Further decisions on primary school closures and amalgamations are expected over the next two years as Scottish Borders Council’s entire school estate, serving nearly 16,000 pupils, comes under scrutiny.
“There is a consensus that we can reduce the number of schools based on school roll figures and projections,” said Donna Manson, the council’s service director for children and young people, in a report to the authority’s executive on Tuesday.
“There is a clear message that the council must take action to ensure the resources we have in these challenging fiscal times are used wisely and efficiently.
“Stakeholders have identified that we need to rationalise the school estate of nine secondaries and 60 primaries and reduce the number of schools in order to achieve best value for the resources we have.”
The three schools being closed are Eccles/Leitholm in Berwickshire, Ettrick Primary and Hobkirk Primary, near Bonchester Bridge.

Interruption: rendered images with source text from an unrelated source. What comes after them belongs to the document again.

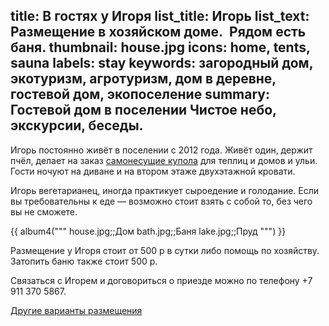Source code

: title: В гостях у Игоря
list_title: Игорь
list_text: Размещение в хозяйском доме.  Рядом есть баня.
thumbnail: house.jpg
icons: home, tents, sauna
labels: stay
keywords: загородный дом, экотуризм, агротуризм, дом в деревне, гостевой дом, экопоселение
summary: Гостевой дом в поселении Чистое небо, экскурсии, беседы.
---
Игорь постоянно живёт в поселении с 2012 года.
Живёт один, держит пчёл, делает на заказ [самонесущие купола](http://magazin.chistoe-nebo.org/items/18/) для теплиц и домов и ульи.
Гости ночуют на диване и на втором этаже двухэтажной кровати.

Игорь вегетарианец, иногда практикует сыроедение и голодание.
Если вы требовательны к еде — возможно стоит взять с собой то, без чего вы не сможете.

{{ album4("""
house.jpg;;Дом
bath.jpg;;Баня
lake.jpg;;Пруд
""") }}

Размещение у Игоря стоит от 500 р в сутки либо помощь по хозяйству.
Затопить баню также стоит 500 р.

Связаться с Игорем и договориться о приезде можно по телефону +7 911 370 5867.

[Другие варианты размещения](/stay/)
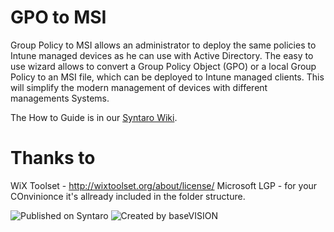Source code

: 
# GPO to MSI
Group Policy to MSI allows an administrator to deploy the same policies to Intune managed devices as he can use with Active Directory. The easy to use wizard allows to convert a Group Policy Object (GPO) or a local Group Policy to an MSI file, which can be deployed to Intune managed clients. This will simplify the modern management of devices with different managements Systems.

The How to Guide is in our [Syntaro Wiki](https://wiki.syntaro.com/index.php?title=GPO_to_MSI).

# Thanks to
WiX Toolset - http://wixtoolset.org/about/license/
Microsoft LGP - for your COnvinionce it's allready included in the folder structure.


![Published on Syntaro](https://www.syntaro.com/wp-content/uploads/2017/06/Syntaro_Claim_pos_rgb.png)
![Created by baseVISION](https://www.basevision.ch/wp-content/uploads/2015/12/baseVISION-Logo_RGB.png)
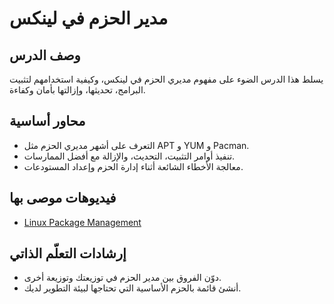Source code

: # مدير الحزم في لينكس

## وصف الدرس
يسلط هذا الدرس الضوء على مفهوم مديري الحزم في لينكس، وكيفية استخدامهم لتثبيت البرامج، تحديثها، وإزالتها بأمان وكفاءة.

## محاور أساسية
- التعرف على أشهر مديري الحزم مثل APT و YUM و Pacman.
- تنفيذ أوامر التثبيت، التحديث، والإزالة مع أفضل الممارسات.
- معالجة الأخطاء الشائعة أثناء إدارة الحزم وإعداد المستودعات.

## فيديوهات موصى بها
- [Linux Package Management](https://www.youtube.com/watch?v=ROjZy1WbCIA)

## إرشادات التعلّم الذاتي
- دوّن الفروق بين مدير الحزم في توزيعتك وتوزيعة أخرى.
- أنشئ قائمة بالحزم الأساسية التي تحتاجها لبيئة التطوير لديك.

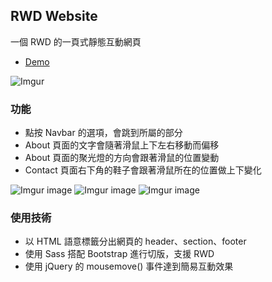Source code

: ## RWD Website
一個 RWD 的一頁式靜態互動網頁
* [Demo](https://kaochihyu.github.io/rwd-website/)

![Imgur](https://imgur.com/VDPSowu.gif)

### 功能
* 點按 Navbar 的選項，會跳到所屬的部分
* About 頁面的文字會隨著滑鼠上下左右移動而偏移
* About 頁面的聚光燈的方向會跟著滑鼠的位置變動
* Contact 頁面右下角的鞋子會跟著滑鼠所在的位置做上下變化

![Imgur image](https://i.imgur.com/8OFFvZO.jpeg)
![Imgur image](https://i.imgur.com/oYJZJhn.jpg)
![Imgur image](https://i.imgur.com/4PKsQZE.jpg)

### 使用技術
* 以 HTML 語意標籤分出網頁的 header、section、footer
* 使用 Sass 搭配 Bootstrap 進行切版，支援 RWD
* 使用 jQuery 的 mousemove() 事件達到簡易互動效果
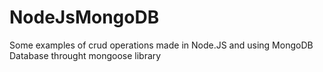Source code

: # NodeJsMongoDB
Some examples of crud operations made in Node.JS and using MongoDB Database throught mongoose library
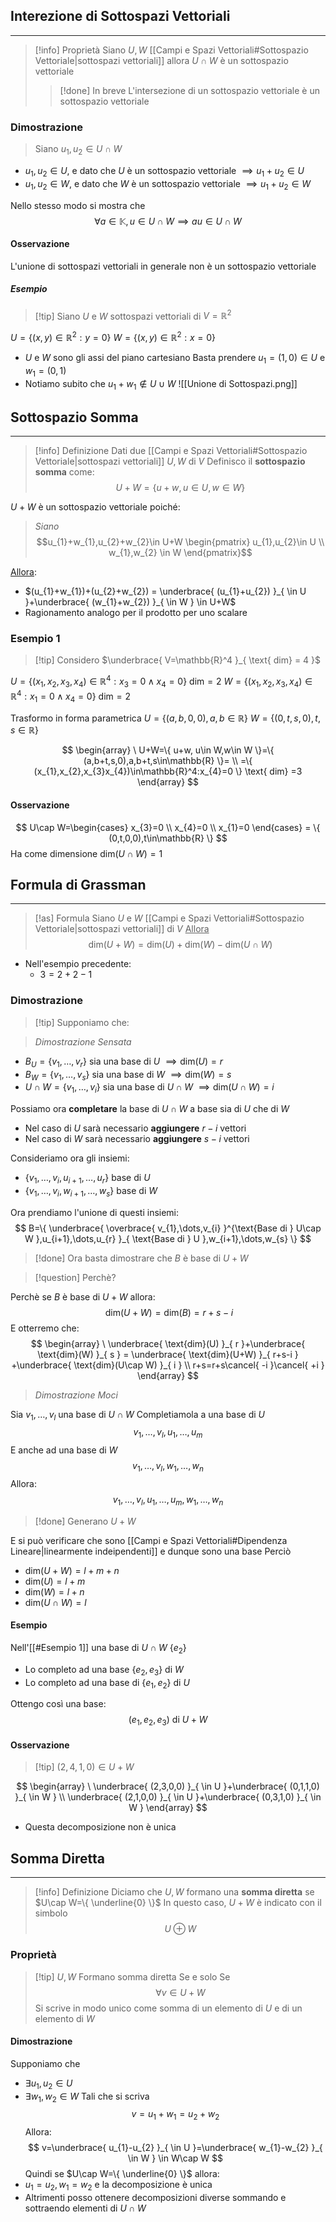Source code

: ## Interezione di Sottospazi Vettoriali
---
>[!info] Proprietà
>Siano $U,W$ [[Campi e Spazi Vettoriali#Sottospazio Vettoriale|sottospazi vettoriali]] allora $U\cap W$ è un sottospazio vettoriale
>>[!done] In breve
>>L'intersezione di un sottospazio vettoriale è un sottospazio vettoriale

### Dimostrazione
>Siano $u_{1},u_{2}\in U\cap W$

- $u_{1},u_{2}\in U$, e dato che $U$ è un sottospazio vettoriale $\implies u_{1}+u_{2}\in U$
- $u_{1},u_{2}\in W$, e dato che $W$ è un sottospazio vettoriale $\implies u_{1}+u_{2}\in W$

Nello stesso modo si mostra che
$$
\forall a \in\mathbb{K}, u\in U\cap W \implies au \in U\cap W
$$

#### Osservazione
L'unione di sottospazi vettoriali in generale non è un sottospazio vettoriale
##### Esempio
>[!tip]  Siano $U$ e $W$ sottospazi vettoriali di $V = \mathbb{R}^2$

$U=\{ (x,y)\in\mathbb{R}^2:y=0 \}$
$W=\{ (x,y)\in\mathbb{R}^2:x=0 \}$

- $U$ e $W$ sono gli assi del piano cartesiano
Basta prendere $u_{1}=(1,0)\in U$ e $w_{1}=(0,1)$
- Notiamo subito che $u_{1}+w_{1} \notin U \cup W$
![[Unione di Sottospazi.png]]
## Sottospazio Somma
---
>[!info] Definizione
>Dati due [[Campi e Spazi Vettoriali#Sottospazio Vettoriale|sottospazi vettoriali]] $U,W$ di $V$
>Definisco il **sottospazio somma** come:
>$$U+W = \{ u+w,u\in U , w \in W \}$$

$U+W$ è un sottospazio vettoriale poiché:
>*Siano*
$$u_{1}+w_{1},u_{2}+w_{2}\in U+W
\begin{pmatrix}
u_{1},u_{2}\in U \\
w_{1},w_{2} \in W
\end{pmatrix}$$

<u>Allora</u>:
- $(u_{1}+w_{1})+(u_{2}+w_{2}) = \underbrace{ (u_{1}+u_{2}) }_{ \in U }+\underbrace{ (w_{1}+w_{2}) }_{ \in W } \in U+W$
- Ragionamento analogo per il prodotto per uno scalare

###  Esempio 1
>[!tip] Considero $\underbrace{ V=\mathbb{R}^4 }_{ \text{ dim} = 4 }$

$U=\{ (x_{1},x_{2},x_{3},x_{4})\in \mathbb{R}^4: x_{3}=0 \wedge x_{4}=0 \} \text{ dim} = 2$
$W=\{ (x_{1},x_{2},x_{3},x_{4})\in \mathbb{R}^4: x_{1}=0 \wedge x_{4}=0 \} \text{ dim} = 2$

Trasformo in forma parametrica
$U=\{ (a,b,0,0), a,b\in \mathbb{R} \}$
$W =\{( 0,t,s,0 ), t,s\in\mathbb{R}\}$

$$
\begin{array}
\ U+W=\{ u+w, u\in W,w\in W \}=\{ (a,b+t,s,0),a,b+t,s\in\mathbb{R} \}= \\
=\{ (x_{1},x_{2},x_{3}x_{4})\in\mathbb{R}^4:x_{4}=0 \} \text{ dim} =3
\end{array}
$$
#### Osservazione
$$
U\cap W=\begin{cases}
x_{3}=0 \\
x_{4}=0 \\
x_{1}=0
\end{cases} = \{ (0,t,0,0),t\in\mathbb{R} \}
$$
Ha come dimensione $\text{dim} (U\cap W)=1$

## Formula di Grassman
---
>[!as] Formula
>Siano $U$ e $W$ [[Campi e Spazi Vettoriali#Sottospazio Vettoriale|sottospazi vettoriali]] di $V$
><u>Allora</u>
>$$\text{dim}(U+W)=\text{dim}(U)+\text{dim}(W)-\text{dim}(U\cap W)$$

- Nell'esempio precedente:
	- $3  = 2+2-1$
### Dimostrazione
>[!tip] Supponiamo che:

>*Dimostrazione Sensata*

- $B_{U}=\{ v_{1},\dots,v_{r} \}$ sia una base di $U$ $\implies \text{dim}(U) = r$
- $B_{W}=\{ v_{1},\dots,v_{s} \}$ sia una base di $W$ $\implies \text{dim}(W) = s$
- $U\cap W=\{ v_{1},\dots,v_{i} \}$ sia una base di $U\cap W$ $\implies \text{dim}(U\cap W) = i$

Possiamo ora **completare** la base di $U\cap W$ a base sia di $U$ che di $W$
- Nel caso di $U$ sarà necessario **aggiungere** $r-i$ vettori
- Nel caso di $W$ sarà necessario **aggiungere** $s-i$ vettori

Consideriamo ora gli insiemi:
- $\{ v_{1},\dots,v_{i},u_{i+1},\dots,u_{r} \}$  base di $U$
- $\{ v_{1},\dots,v_{i},w_{i+1},\dots,w_{s} \}$  base di $W$

Ora prendiamo l'unione di questi insiemi:
$$
B=\{ \underbrace{ \overbrace{ v_{1},\dots,v_{i} }^{\text{Base di } U\cap W  },u_{i+1},\dots,u_{r} }_{ \text{Base di } U },w_{i+1},\dots,w_{s} \}
$$
>[!done] Ora basta dimostrare che $B$ è base di $U+W$

>[!question] Perchè?

Perchè se $B$ è base di $U+W$ allora:
$$
\ \text{dim}(U+W) = \text{dim}(B)=r+s-i
$$
E otterremo che:
$$
\begin{array}
\ \underbrace{  \text{dim}(U) }_{ r }+\underbrace{ \text{dim}(W) }_{ s } = \underbrace{ \text{dim}(U+W) }_{ r+s-i } +\underbrace{ \text{dim}(U\cap W) }_{ i } \\
r+s=r+s\cancel{ -i }\cancel{ +i }
\end{array}
$$

>*Dimostrazione Moci*

Sia $v_{1},\dots,v_{l}$ una base di $U \cap W$
Completiamola a una base di $U$
$$
v_{1},\dots,v_{l},u_{1},\dots,u_{m}
$$
E anche ad una base di $W$
$$
v_{1},\dots,v_{l},w_{1},\dots,w_{n}
$$
Allora:
$$
v_{1},\dots,v_{l},u_{1},\dots,u_{m},w_{1},\dots,w_{n}
$$
 >[!done] Generano $U+W$
 
 E si può verificare che sono [[Campi e Spazi Vettoriali#Dipendenza Lineare|linearmente indeipendenti]] e dunque sono una base
Perciò
- $\text{dim}(U+W)=l+m+n$
- $\text{dim}(U)=l+m$
- $\text{dim}(W)=l+n$
- $\text{dim}(U\cap W)=l$

#### Esempio
Nell'[[#Esempio 1]] una base di $U\cap W$ $\{ e_{2} \}$
- Lo completo ad una base $\{ e_{2},e_{3} \}$ di $W$
- Lo completo ad una base di $\{ e_{1},e_{2} \}$ di $U$

Ottengo così una base:
$$
(e_{1},e_{2},e_{3}) \text{ di }U+W
$$

#### Osservazione
>[!tip] $(2,4,1,0)\in U+W$

$$
\begin{array}
\ \underbrace{ (2,3,0,0) }_{ \in U }+\underbrace{ (0,1,1,0) }_{ \in W } \\
\underbrace{ (2,1,0,0) }_{ \in U }+\underbrace{ (0,3,1,0) }_{ \in W }
\end{array}
$$
- Questa decomposizione non è unica

## Somma Diretta
---
>[!info] Definizione 
>Diciamo che $U,W$ formano una **somma diretta** se $U\cap W=\{ \underline{0} \}$
>In questo caso, $U+W$ è indicato con il simbolo
>$$U\oplus W$$

### Proprietà
>[!tip] $U,W$ Formano somma diretta
>Se e solo Se
>$$\forall v\in U+W$$
>Si scrive in modo unico come somma di un elemento di $U$ e di un elemento di $W$

#### Dimostrazione
Supponiamo che
- $\exists u_{1},u_{2}\in U$
- $\exists w_{1},w_{2}\in W$
Tali che si scriva
$$
v=u_{1}+w_{1} = u_{2}+w_{2}
$$
Allora:
$$
v=\underbrace{ u_{1}-u_{2} }_{ \in U }=\underbrace{ w_{1}-w_{2} }_{ \in W } \in W\cap W
$$
Quindi se $U\cap W=\{ \underline{0} \}$ allora:
- $u_{1}=u_{2},w_{1}=w_{2}$ e la decomposizione è unica
- Altrimenti posso ottenere decomposizioni diverse sommando e sottraendo elementi di $U\cap W$

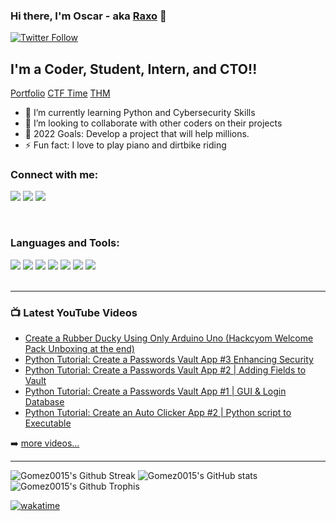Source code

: ### Hi there, I'm Oscar - aka [Raxo][twitter] 👋

[![Twitter Follow](https://img.shields.io/twitter/follow/RaxoCoding?color=1DA1F2&logo=twitter&style=for-the-badge)](https://twitter.com/RaxoCoding?ref_src=twsrc%5Etfw)

## I'm a Coder, Student, Intern, and CTO!!

[Portfolio](https://gomez0015.github.io/PortfolioCMD/)
[CTF Time](https://ctftime.org/user/128132)
[THM](https://tryhackme.com/p/RaxoCoding)

- 🌱 I’m currently learning Python and Cybersecurity Skills
- 👯 I’m looking to collaborate with other coders on their projects
- 🥅 2022 Goals: Develop a project that will help millions.
- ⚡ Fun fact: I love to play piano and dirtbike riding

### Connect with me:

[<image src="https://img.shields.io/badge/Youtube-black?style=for-the-badge&logo=youtube&logoColor=red">][youtube]
[<image src="https://img.shields.io/badge/Twitter-black?style=for-the-badge&logo=twitter&logoColor=lightblue">][twitter]
[<image src="https://img.shields.io/badge/LinkedIn-black?style=for-the-badge&logo=linkedin&logoColor=blue">][linkedin]

<br />

### Languages and Tools:

<image src="https://img.shields.io/badge/Python-black?style=for-the-badge&logo=python&logoColor=blue">
<image src="https://img.shields.io/badge/javascript-black.svg?&style=for-the-badge&logo=javascript&logoColor=yellow">
<image src="https://img.shields.io/badge/C%20Language-black.svg?&style=for-the-badge&logo=c&logoColor=pink"> 
<image src="https://img.shields.io/badge/bash-black?style=for-the-badge&logo=windows%20terminal&logoColor=white">      
<image src="https://img.shields.io/badge/Windows-black?style=for-the-badge&logo=windows&logoColor=blue">
<image src="https://img.shields.io/badge/Linux-black?style=for-the-badge&logo=linux&logoColor=white">
<image src="https://img.shields.io/badge/Kali_Linux-black?style=for-the-badge&logo=kali-linux&logoColor=blue"> 

<br />
<br />

---

### 📺 Latest YouTube Videos

<!-- YOUTUBE:START -->
- [Create a Rubber Ducky Using Only Arduino Uno (Hackcyom Welcome Pack Unboxing at the end)](https://www.youtube.com/watch?v=tlYMNxC_Ptk)
- [Python Tutorial: Create a Passwords Vault App #3 Enhancing Security](https://www.youtube.com/watch?v=QBSAfahLuSk)
- [Python Tutorial: Create a Passwords Vault App #2 | Adding Fields to Vault](https://www.youtube.com/watch?v=EDxQKsyUg40)
- [Python Tutorial: Create a Passwords Vault App #1 | GUI &amp; Login Database](https://www.youtube.com/watch?v=UrH2WCoYEVo)
- [Python Tutorial: Create an Auto Clicker App #2 | Python script to Executable](https://www.youtube.com/watch?v=gXjNLTJZOL0)
<!-- YOUTUBE:END -->

➡️ [more videos...](https://www.youtube.com/channel/UCGxmNncs5ihjB-xk_9UUHyw)

---

  ![Gomez0015's Github Streak](https://github-readme-streak-stats.herokuapp.com/?user=Gomez0015&theme=onedark)
  ![Gomez0015's GitHub stats](https://github-readme-stats.vercel.app/api?username=Gomez0015&show_icons=true&theme=onedark)
  ![Gomez0015's Github Trophis](https://github-profile-trophy.vercel.app/?username=Gomez0015&theme=onedark)

  
[![wakatime](https://wakatime.com/badge/user/e0b4663d-0a71-4786-bba3-d0a152b8e1de.svg)](https://wakatime.com/@e0b4663d-0a71-4786-bba3-d0a152b8e1de)

[twitter]: https://twitter.com/RaxoCoding
[youtube]: https://www.youtube.com/channel/UCGxmNncs5ihjB-xk_9UUHyw
[linkedin]: https://www.linkedin.com/in/oscargomezceo/
[portfolio]: https://gomez0015.github.io/PortfolioCMD/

All three had already been mothballed, but the executive has now agreed to invoke statutory consultation measures prior to their permanent closure.
Pre-consultation meetings were held in March at the region’s secondary schools, each with its own cluster of feeder primaries, and stakeholders were given facts and figures about schools rolls, the condition and capacity of buildings and the cost per pupil in each catchment area.
Based on feedback from those meetings, the clusters around Jedburgh Grammar, Hawick High, Galashiels Academy and Eyemouth High have been prioritised for consideration during the first part of the review, starting this month and lasting up to a year.
“This will allow a more focused engagement with key stakeholders and act as a preparation for any relevant formal proposals that may be brought forward,” said Ms Manson.
All school closures must undergo a process of statutory consultation and require the ultimate sanction of the Scottish Government.
Ms Manson said the highest level of engagement had been seen in Jedburgh.
Some 240 parents, carers and pupils there had responded to a council questionnaire, the meeting heard.
“The school communities are asking this council to further engage on the future of education provision, expressing concern about the condition of, and lack of investment in, their school buildings, the quality of their facilities and the challenge of sustaining a broad curriculum,” she said.
She said the quality of buildings and their impact on learning were also key concerns for Galashiels Academy and its cluster of 10 primary schools.
“There was a recognition that the future of education could look very different and that catchments need to be reviewed,” she added.
Councillors endorsed a simultaneous review of the region’s four Roman Catholic schools in Hawick, Selkirk, Peebles and Galashiels, all of which are running under capacity and have difficulties recruiting teaching staff.